◆ INSTRUCTIONS FOR THE TASK:
Starting at the line that contains "### 邻接多重表(adjacency multilist)" in the listing below, write out every line word for word until you have written the line that contains "## Shortest Paths".

---------- DATA SECTION ----------

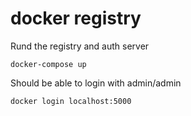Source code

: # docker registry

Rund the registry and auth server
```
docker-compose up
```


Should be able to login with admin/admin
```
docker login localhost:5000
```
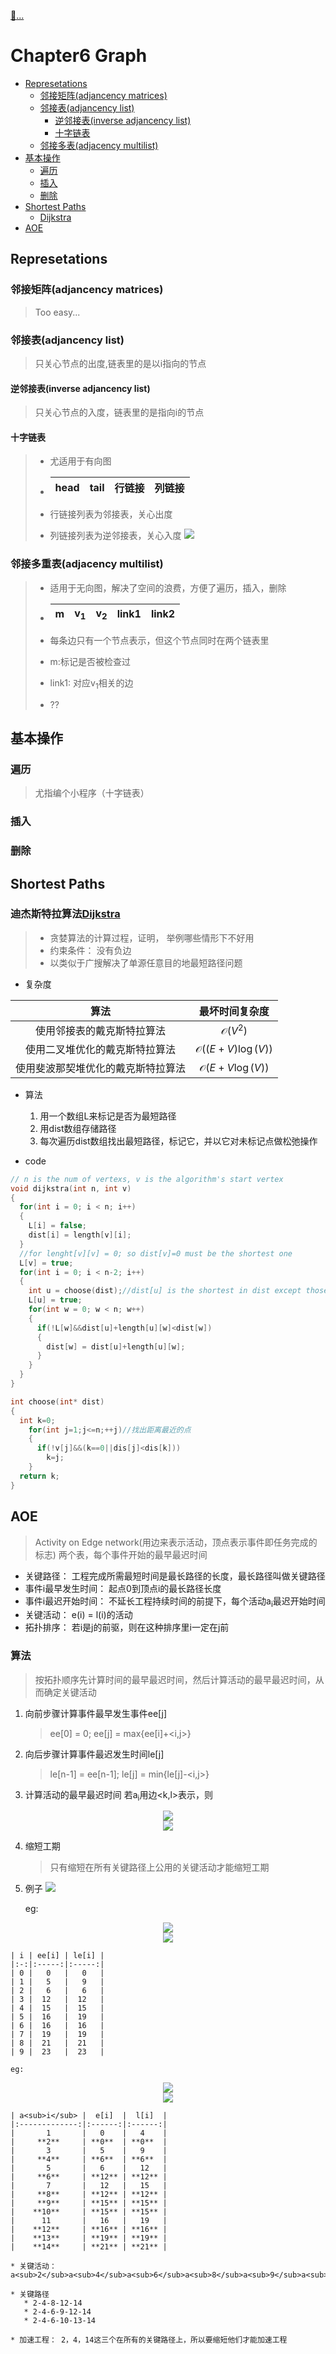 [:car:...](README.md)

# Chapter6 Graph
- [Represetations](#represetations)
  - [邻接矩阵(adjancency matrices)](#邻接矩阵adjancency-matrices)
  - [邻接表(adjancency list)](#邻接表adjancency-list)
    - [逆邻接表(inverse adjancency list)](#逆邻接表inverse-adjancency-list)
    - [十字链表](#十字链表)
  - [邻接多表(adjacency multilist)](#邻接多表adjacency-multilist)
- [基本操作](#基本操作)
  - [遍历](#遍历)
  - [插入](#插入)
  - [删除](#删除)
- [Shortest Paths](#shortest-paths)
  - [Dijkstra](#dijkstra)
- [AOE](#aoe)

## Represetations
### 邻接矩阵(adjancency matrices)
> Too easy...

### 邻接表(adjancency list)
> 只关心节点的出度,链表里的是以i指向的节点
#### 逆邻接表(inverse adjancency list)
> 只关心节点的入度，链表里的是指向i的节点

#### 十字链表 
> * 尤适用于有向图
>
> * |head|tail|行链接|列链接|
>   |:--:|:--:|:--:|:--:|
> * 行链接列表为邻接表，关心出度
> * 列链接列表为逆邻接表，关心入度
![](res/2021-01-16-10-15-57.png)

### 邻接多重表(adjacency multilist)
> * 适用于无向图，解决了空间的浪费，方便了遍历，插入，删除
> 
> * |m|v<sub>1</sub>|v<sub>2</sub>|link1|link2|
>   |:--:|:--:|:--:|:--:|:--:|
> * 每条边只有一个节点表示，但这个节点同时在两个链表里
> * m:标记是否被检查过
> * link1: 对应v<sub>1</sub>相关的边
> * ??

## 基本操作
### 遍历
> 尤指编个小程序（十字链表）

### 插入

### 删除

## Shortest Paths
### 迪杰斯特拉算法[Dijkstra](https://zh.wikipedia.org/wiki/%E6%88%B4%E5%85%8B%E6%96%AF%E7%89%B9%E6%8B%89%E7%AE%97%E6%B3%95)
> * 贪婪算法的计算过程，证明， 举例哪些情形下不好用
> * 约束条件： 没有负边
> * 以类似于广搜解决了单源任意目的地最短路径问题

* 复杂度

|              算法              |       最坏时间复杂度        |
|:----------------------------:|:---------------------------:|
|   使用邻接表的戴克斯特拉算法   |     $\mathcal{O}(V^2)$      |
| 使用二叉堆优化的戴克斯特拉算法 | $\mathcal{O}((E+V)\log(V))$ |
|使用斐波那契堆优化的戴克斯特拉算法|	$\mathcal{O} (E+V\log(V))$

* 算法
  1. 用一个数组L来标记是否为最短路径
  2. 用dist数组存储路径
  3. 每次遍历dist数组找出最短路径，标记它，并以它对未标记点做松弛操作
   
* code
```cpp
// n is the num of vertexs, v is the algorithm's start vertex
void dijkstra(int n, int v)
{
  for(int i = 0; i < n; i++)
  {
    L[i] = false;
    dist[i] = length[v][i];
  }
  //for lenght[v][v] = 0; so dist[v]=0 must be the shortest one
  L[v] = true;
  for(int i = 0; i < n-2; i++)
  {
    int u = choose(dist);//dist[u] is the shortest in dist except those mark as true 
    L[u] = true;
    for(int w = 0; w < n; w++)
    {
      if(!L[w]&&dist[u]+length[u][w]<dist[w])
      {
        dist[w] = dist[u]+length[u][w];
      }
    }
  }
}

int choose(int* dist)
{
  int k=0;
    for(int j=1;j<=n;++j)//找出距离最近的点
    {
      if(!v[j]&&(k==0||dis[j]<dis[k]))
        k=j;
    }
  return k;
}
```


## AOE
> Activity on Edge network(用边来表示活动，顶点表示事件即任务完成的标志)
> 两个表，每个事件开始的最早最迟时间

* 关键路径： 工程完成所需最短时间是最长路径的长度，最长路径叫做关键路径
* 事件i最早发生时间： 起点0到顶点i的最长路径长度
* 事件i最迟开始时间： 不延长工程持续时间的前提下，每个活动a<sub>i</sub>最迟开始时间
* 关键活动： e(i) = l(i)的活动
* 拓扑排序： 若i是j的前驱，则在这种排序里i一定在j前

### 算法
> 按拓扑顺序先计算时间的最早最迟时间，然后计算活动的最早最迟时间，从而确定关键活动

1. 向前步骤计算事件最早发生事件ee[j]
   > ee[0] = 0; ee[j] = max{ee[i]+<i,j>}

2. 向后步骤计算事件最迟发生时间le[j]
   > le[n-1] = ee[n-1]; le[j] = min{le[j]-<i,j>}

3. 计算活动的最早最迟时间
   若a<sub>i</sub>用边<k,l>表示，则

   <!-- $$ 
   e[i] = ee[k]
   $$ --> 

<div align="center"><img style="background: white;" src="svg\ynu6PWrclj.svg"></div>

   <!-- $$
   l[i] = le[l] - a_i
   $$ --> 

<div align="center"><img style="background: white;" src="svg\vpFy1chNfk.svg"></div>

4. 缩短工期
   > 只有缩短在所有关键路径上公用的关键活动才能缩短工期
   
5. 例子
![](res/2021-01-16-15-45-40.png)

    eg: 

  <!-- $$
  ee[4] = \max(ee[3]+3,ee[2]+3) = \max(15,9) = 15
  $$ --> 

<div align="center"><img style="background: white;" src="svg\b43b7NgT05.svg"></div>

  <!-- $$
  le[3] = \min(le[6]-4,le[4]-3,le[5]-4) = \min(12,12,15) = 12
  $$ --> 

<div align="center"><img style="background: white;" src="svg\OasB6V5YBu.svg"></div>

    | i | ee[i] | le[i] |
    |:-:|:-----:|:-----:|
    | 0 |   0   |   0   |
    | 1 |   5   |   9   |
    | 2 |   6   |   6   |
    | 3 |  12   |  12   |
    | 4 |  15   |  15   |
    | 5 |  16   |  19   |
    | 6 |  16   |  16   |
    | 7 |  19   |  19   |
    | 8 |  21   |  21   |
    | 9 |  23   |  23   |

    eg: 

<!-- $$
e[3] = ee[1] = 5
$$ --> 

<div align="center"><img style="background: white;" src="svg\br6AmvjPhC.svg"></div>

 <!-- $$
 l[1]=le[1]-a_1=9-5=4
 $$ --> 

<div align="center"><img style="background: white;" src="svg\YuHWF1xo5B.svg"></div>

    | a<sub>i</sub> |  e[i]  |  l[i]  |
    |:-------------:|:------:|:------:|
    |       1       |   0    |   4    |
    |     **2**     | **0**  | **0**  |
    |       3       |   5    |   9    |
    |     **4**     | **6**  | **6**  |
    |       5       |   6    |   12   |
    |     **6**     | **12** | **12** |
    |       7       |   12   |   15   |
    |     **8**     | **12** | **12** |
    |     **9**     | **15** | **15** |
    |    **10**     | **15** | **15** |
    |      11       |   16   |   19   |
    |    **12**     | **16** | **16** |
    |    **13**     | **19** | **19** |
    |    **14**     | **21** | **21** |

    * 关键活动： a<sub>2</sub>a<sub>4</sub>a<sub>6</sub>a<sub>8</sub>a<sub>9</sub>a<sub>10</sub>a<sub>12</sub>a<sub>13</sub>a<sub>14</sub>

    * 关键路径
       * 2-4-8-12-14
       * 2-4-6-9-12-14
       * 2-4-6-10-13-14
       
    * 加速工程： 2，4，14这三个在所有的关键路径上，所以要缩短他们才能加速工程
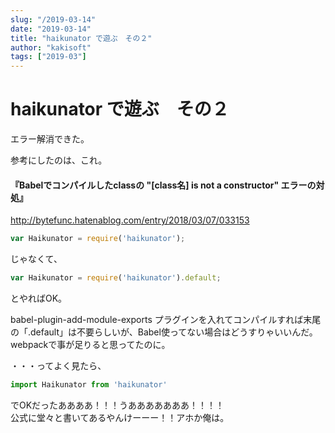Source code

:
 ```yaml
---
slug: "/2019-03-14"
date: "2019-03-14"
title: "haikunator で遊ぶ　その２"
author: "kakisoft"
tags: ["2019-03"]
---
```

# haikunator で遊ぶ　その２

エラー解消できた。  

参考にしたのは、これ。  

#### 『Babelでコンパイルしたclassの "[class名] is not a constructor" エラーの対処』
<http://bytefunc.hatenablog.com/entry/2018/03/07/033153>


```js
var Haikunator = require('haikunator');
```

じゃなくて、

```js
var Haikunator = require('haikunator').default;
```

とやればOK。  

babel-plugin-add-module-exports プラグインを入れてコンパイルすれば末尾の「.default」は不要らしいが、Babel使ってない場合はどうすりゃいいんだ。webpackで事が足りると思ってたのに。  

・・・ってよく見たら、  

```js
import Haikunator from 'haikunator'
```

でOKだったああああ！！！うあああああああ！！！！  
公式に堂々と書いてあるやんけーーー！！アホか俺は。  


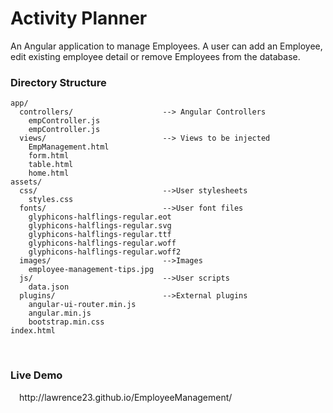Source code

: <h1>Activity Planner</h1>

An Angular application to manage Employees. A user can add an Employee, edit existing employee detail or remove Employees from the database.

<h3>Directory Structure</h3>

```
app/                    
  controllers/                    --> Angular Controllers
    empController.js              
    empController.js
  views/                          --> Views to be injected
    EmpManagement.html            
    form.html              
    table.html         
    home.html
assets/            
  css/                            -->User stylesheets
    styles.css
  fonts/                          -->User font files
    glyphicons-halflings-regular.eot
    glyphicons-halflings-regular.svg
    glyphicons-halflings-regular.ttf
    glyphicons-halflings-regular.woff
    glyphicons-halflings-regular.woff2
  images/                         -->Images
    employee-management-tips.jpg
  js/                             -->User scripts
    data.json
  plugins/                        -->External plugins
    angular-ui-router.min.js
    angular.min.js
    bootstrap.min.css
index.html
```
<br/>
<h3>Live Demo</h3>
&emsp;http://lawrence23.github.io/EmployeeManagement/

----------

◆ RESPONSE TO THIS EXERCISE:
### 邻接多重表(adjacency multilist)
> * 适用于无向图，解决了空间的浪费，方便了遍历，插入，删除
> 
> * |m|v<sub>1</sub>|v<sub>2</sub>|link1|link2|
>   |:--:|:--:|:--:|:--:|:--:|
> * 每条边只有一个节点表示，但这个节点同时在两个链表里
> * m:标记是否被检查过
> * link1: 对应v<sub>1</sub>相关的边
> * ??

## 基本操作
### 遍历
> 尤指编个小程序（十字链表）

### 插入

### 删除

## Shortest Paths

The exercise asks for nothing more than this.